Asian carp could be threatening B.C. waters

Hard on the heels of capturing the dreaded snakehead fish from a Vancouver-area park pond, scientists are warning another foreign finned invader is potentially threatening B.C. waters.

The province's already stressed salmon stocks could be in danger after voracious Asian carp reportedly were sighted in the Fraser River, CTV News reports.

Fishermen have reported seeing the invasive fish species, which the Department of Fisheries and Oceans (DFO) says could prey on salmon larvae and compete for food with indigenous fish, swimming in the Fraser near Lillooet and Lytton, northeast of Vancouver, according to the Vancouver Sun.

Last June, biologists half-drained a pond in Burnaby's Central Park and caught a highly predatory snakehead fish, which originates in Asia and Africa. Luckily the fish, most likely released by someone whose tank could not longer hold the two-foot-long snakehead, appeared to be a loner with no evidence it had spawned.

[Related: Snakehead fish caught after draining of Burnaby, B.C., pond]

The Asian carp, first imported into North America in the 1970s, have infested U.S. waterways for years.

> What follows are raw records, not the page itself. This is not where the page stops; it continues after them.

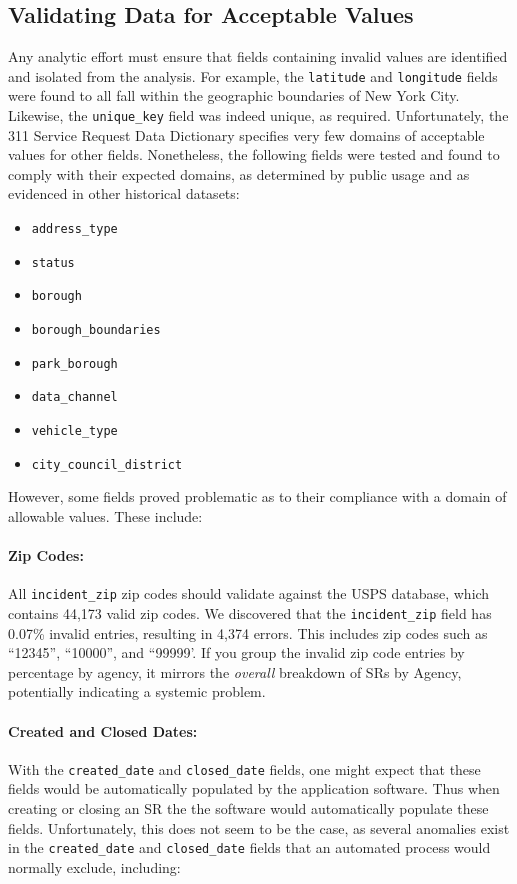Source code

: \documentclass[linenumber]{jdsart}
\begin{document}
\subsection{Validating Data for Acceptable Values}
\label{sec:domain}
Any analytic effort must ensure that fields containing invalid values 
are identified and isolated from the analysis. For example, the \texttt{latitude} 
and \texttt{longitude} fields were found to all fall within the 
geographic boundaries of New York City. Likewise, 
the \texttt{unique\_key} field was indeed unique, as required. 
Unfortunately, the 311 Service Request Data Dictionary specifies very few domains of 
acceptable values for other fields. Nonetheless, the following fields were tested and found to comply with their expected domains, as determined by public 
usage and as evidenced in other historical datasets:

\begin{itemize}[left=1.5em]
    \item \texttt{address\_type}
    \item \texttt{status}
    \item \texttt{borough}
    \item \texttt{borough\_boundaries}
    \item \texttt{park\_borough}
    \item \texttt{data\_channel}
    \item \texttt{vehicle\_type}
    \item \texttt{city\_council\_district}
\end{itemize}

However,  some fields proved problematic as to their 
compliance with a domain of allowable values. These include: 

\paragraph{Zip Codes:}
\label{sec:zipcodesissues}
All \texttt{incident\_zip} zip codes should 
validate against the USPS database, which contains 
44,173 valid zip codes. We discovered that the \texttt{incident\_zip} 
field has 0.07\% invalid entries, resulting in 4,374 errors. This includes
zip codes such as ``12345'', ``10000'', and ``99999'. If you group 
the invalid zip code entries by percentage by agency, it 
mirrors the \textit{overall} breakdown of SRs by Agency, potentially 
indicating a systemic problem.


\paragraph{Created and Closed Dates:}
\label{sec:negativeduration}
With the \texttt{created\_date} and \texttt{closed\_date} fields, one 
might expect that these fields would be automatically populated by the  
application software. Thus when creating  or closing an SR 
the the software would automatically populate these fields. 
Unfortunately, this does not seem to be the case, as several anomalies 
exist in the \texttt{created\_date} and \texttt{closed\_date} fields that
an automated process would normally exclude, including:
\end{document}
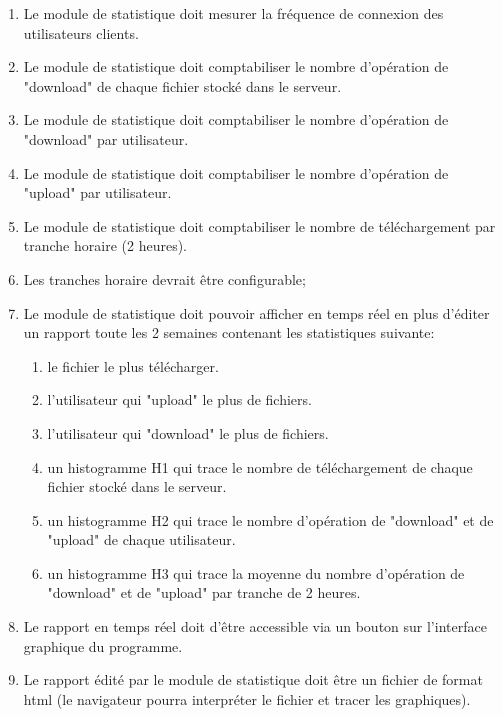\documentclass[10pt,a4paper]{report}
\begin{document}
		\begin{enumerate}
			\item Le module de statistique doit mesurer la fréquence de connexion des utilisateurs clients.

			\item Le module de statistique doit comptabiliser le nombre d'opération de "download" de chaque fichier stocké dans le serveur.

			\item Le module de statistique doit comptabiliser le nombre d'opération de "download" par utilisateur.

			\item Le module de statistique doit comptabiliser le nombre d'opération de "upload" par utilisateur.

			\item Le module de statistique doit comptabiliser le nombre de téléchargement par tranche horaire (2 heures).

			\item Les tranches horaire devrait être configurable;

			\item Le module de statistique doit pouvoir afficher en temps réel en plus d'éditer un rapport toute les 2 semaines contenant les statistiques suivante:

			\begin{enumerate}[label=\arabic*.]
				\item le fichier le plus télécharger.

				\item l'utilisateur qui "upload" le plus de fichiers.

				\item l'utilisateur qui "download" le plus de fichiers.

				\item un histogramme H1 qui trace le nombre de téléchargement de chaque fichier stocké dans le serveur.

				\item un histogramme H2 qui trace le nombre d'opération de "download" et de "upload" de chaque utilisateur.

				\item un histogramme H3 qui trace la moyenne du nombre d'opération de "download" et de "upload" par tranche de 2 heures.
			\end{enumerate}

			\item Le rapport en temps réel doit d'être accessible via un bouton sur l'interface graphique du programme.

			\item Le rapport édité par le module de statistique doit être un fichier de format html (le navigateur pourra interpréter le fichier et tracer les graphiques).
		\end{enumerate}
	
\end{document}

The Canadian and U.S. governments are spending millions of dollars to keep them from reaching the Great Lakes.

Last May, Fisheries Minister Keith Ashfield announced $17.5 million over five years to bolster defences against the fish, CBC News reported.

But the reported appearance of Asian carp, known for jumping so frenzied they've been shown landing in people's boats, has locals worried in the Fraser.

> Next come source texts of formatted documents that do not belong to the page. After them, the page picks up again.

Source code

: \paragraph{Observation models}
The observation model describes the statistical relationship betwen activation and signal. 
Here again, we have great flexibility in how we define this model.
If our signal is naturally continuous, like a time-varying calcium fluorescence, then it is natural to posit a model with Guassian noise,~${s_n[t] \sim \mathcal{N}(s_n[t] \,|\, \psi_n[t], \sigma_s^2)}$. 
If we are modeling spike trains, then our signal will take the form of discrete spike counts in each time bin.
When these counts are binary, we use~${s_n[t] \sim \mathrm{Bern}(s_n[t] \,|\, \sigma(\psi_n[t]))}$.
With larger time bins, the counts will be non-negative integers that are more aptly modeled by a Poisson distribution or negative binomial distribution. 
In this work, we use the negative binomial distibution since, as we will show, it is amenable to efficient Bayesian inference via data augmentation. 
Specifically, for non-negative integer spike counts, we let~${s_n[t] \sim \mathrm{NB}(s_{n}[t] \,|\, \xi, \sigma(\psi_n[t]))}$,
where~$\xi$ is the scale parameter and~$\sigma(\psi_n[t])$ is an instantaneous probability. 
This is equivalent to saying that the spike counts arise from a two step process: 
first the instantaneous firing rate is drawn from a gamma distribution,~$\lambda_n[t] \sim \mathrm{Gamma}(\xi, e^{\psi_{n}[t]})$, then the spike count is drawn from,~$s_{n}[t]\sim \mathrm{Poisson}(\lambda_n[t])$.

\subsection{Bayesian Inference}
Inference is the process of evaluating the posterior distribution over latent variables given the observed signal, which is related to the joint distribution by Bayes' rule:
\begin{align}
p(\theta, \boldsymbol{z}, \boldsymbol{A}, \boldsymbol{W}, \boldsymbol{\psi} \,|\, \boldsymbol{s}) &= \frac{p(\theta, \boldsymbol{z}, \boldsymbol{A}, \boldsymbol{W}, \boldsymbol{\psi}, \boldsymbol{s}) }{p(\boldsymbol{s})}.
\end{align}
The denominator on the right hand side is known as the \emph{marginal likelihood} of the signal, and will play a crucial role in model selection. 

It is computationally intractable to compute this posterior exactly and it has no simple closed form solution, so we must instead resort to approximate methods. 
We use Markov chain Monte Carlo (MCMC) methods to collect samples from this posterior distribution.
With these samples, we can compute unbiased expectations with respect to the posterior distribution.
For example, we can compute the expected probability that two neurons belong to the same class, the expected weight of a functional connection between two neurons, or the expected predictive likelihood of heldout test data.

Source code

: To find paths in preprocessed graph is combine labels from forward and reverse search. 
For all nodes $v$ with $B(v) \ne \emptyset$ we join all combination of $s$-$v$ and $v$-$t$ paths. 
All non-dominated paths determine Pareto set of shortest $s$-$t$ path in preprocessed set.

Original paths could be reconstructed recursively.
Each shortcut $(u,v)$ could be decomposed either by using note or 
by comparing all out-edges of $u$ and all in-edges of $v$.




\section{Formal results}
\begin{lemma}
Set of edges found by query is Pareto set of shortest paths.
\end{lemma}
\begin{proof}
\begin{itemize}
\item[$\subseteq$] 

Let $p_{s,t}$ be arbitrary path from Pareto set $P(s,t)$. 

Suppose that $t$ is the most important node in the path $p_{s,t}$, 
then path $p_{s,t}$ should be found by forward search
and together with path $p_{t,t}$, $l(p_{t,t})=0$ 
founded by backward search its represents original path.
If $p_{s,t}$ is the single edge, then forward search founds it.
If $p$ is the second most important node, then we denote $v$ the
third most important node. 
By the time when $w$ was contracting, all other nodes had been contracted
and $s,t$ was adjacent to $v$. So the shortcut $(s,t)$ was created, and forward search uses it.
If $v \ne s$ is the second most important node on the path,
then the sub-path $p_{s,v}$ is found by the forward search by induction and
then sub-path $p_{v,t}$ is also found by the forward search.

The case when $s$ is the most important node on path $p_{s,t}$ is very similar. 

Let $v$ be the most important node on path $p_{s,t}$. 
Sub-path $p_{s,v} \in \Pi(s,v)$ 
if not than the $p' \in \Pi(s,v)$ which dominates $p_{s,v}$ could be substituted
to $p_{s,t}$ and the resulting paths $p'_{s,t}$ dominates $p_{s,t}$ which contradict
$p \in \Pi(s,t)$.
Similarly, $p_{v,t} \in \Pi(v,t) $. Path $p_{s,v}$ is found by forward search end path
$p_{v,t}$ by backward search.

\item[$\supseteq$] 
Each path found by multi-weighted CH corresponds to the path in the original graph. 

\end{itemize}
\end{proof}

"I saw one jump out of the river about fifty feet up and land there," John Charliem, who works on the Lytton, B.C. cable ferry, told CTV British Columbia. "It looked like a catfish."

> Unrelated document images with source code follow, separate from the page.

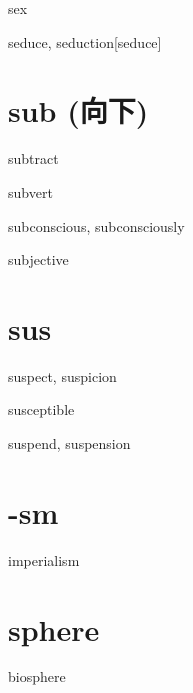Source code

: \begin{RefWord}{sex}
\end{RefWord}

\begin{RefWord}{seduce, seduction}[seduce]
\end{RefWord}


\section{sub (向下)}

\begin{RefWord}{subtract}
\end{RefWord}

\begin{RefWord}{subvert}
\end{RefWord}

\begin{RefWord}{subconscious, subconsciously}
\end{RefWord}

\begin{RefWord}{subjective}
\end{RefWord}

\section{sus}

\begin{RefWord}{suspect, suspicion}
\end{RefWord}

\begin{RefWord}{susceptible}
\end{RefWord}

\begin{RefWord}{suspend, suspension}
\end{RefWord}

\section{-sm}

\begin{RefWord}{imperialism}
\end{RefWord}

\section{sphere}
\begin{RefWord}{biosphere}
\end{RefWord}

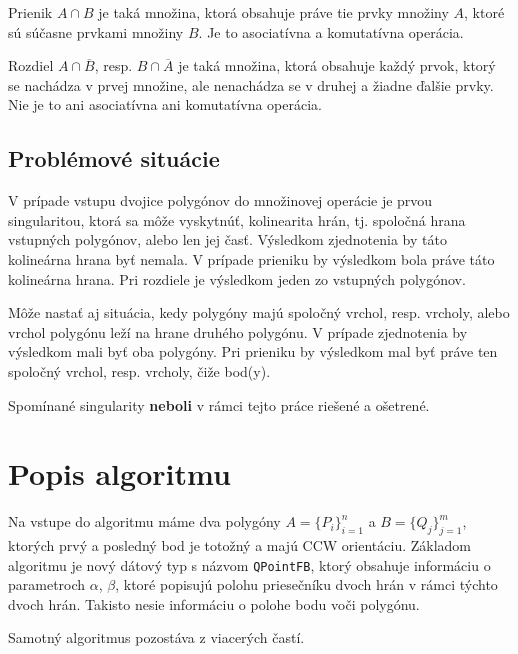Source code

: \documentclass[11pt]{article}
\begin{document}
Prienik $A \cap B$ je taká množina, ktorá obsahuje práve tie prvky množiny $A$, ktoré sú súčasne prvkami množiny $B$. Je to asociatívna a komutatívna operácia.

Rozdiel $A \cap \overline{B}$, resp. $B \cap \overline{A}$ je taká množina, ktorá obsahuje každý prvok, ktorý se nachádza v prvej množine, ale nenachádza se v druhej a žiadne ďalšie prvky. Nie je to ani asociatívna ani komutatívna operácia.



\subsection{Problémové situácie}\label{singularity}
V prípade vstupu dvojice polygónov do množinovej operácie je prvou singularitou, ktorá sa môže vyskytnúť, kolinearita hrán, tj. spoločná hrana vstupných polygónov, alebo len jej časť. Výsledkom zjednotenia by táto kolineárna hrana byť nemala. V prípade prieniku by výsledkom bola práve táto kolineárna hrana. Pri rozdiele je výsledkom jeden zo vstupných polygónov.

Môže nastať aj situácia, kedy polygóny majú spoločný vrchol, resp. vrcholy, alebo vrchol polygónu leží na hrane druhého polygónu. V prípade zjednotenia by výsledkom mali byť oba polygóny. Pri prieniku by výsledkom mal byť práve ten spoločný vrchol, resp. vrcholy, čiže bod(y). 

\noindent Spomínané singularity \textbf{neboli} v rámci tejto práce riešené a ošetrené.


\newpage
\section{Popis algoritmu}
Na vstupe do algoritmu máme dva polygóny $A=\{P_i\}_{i=1}^n$ a $B=\{Q_j\}_{j=1}^m$, ktorých prvý a posledný bod je totožný a majú CCW orientáciu. Základom algoritmu je nový dátový typ s názvom \texttt{QPointFB}, ktorý obsahuje informáciu o parametroch $\alpha$, $\beta$, ktoré popisujú polohu priesečníku dvoch hrán v rámci týchto dvoch hrán. Takisto nesie informáciu o polohe bodu voči polygónu. 

\noindent Samotný algoritmus pozostáva z viacerých častí.
\end{document}
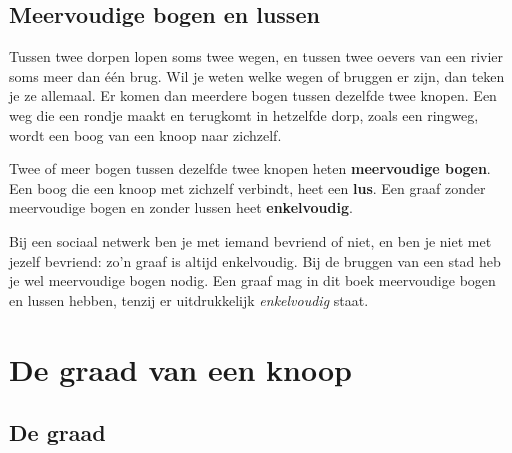 \begin{oefeningen}
\end{oefeningen}

\subsection{Meervoudige bogen en lussen}

Tussen twee dorpen lopen soms twee wegen, en tussen twee oevers van een rivier soms meer dan één brug. Wil je weten welke wegen of bruggen er zijn, dan teken je ze allemaal. Er komen dan meerdere bogen tussen dezelfde twee knopen. Een weg die een rondje maakt en terugkomt in hetzelfde dorp, zoals een ringweg, wordt een boog van een knoop naar zichzelf.


\begin{theorie}
Twee of meer bogen tussen dezelfde twee knopen heten \textbf{\textcolor{accent}{meervoudige bogen}}. Een boog die een knoop met zichzelf verbindt, heet een \textbf{\textcolor{accent}{lus}}. Een graaf zonder meervoudige bogen en zonder lussen heet \textbf{\textcolor{accent}{enkelvoudig}}.
\end{theorie}

Bij een sociaal netwerk ben je met iemand bevriend of niet, en ben je niet met jezelf bevriend: zo'n graaf is altijd enkelvoudig. Bij de bruggen van een stad heb je wel meervoudige bogen nodig. Een graaf mag in dit boek meervoudige bogen en lussen hebben, tenzij er uitdrukkelijk \textit{enkelvoudig} staat.

\section{De graad van een knoop}

\subsection{De graad}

It's not clear how the carp, if that's what they are, ended up in the Fraser.

Flooding caused the fish to escape fish-farm ponds in the U.S., eventually finding their way into the Mississippi River system and heading north.

In Canada, CTV News said, Asian carp were imported for the live fish industry, but have been banned in British Columbia since 2010.

University of British Columbia zoologist cautioned the fish spotted in the Fraser could simply be a larger common carp.

"Those are already established in the Fraser River," said Taylor. "Common carp is not nearly as potentially dangerous as Asian carp in the strict sense. But Blackhead carp, Silver carp, those can grow to large sizes and be very damaging."

Fisheries officials are asking that anyone who catches an Asian carp should hang onto the fish, note where it was caught and contact a DFO office.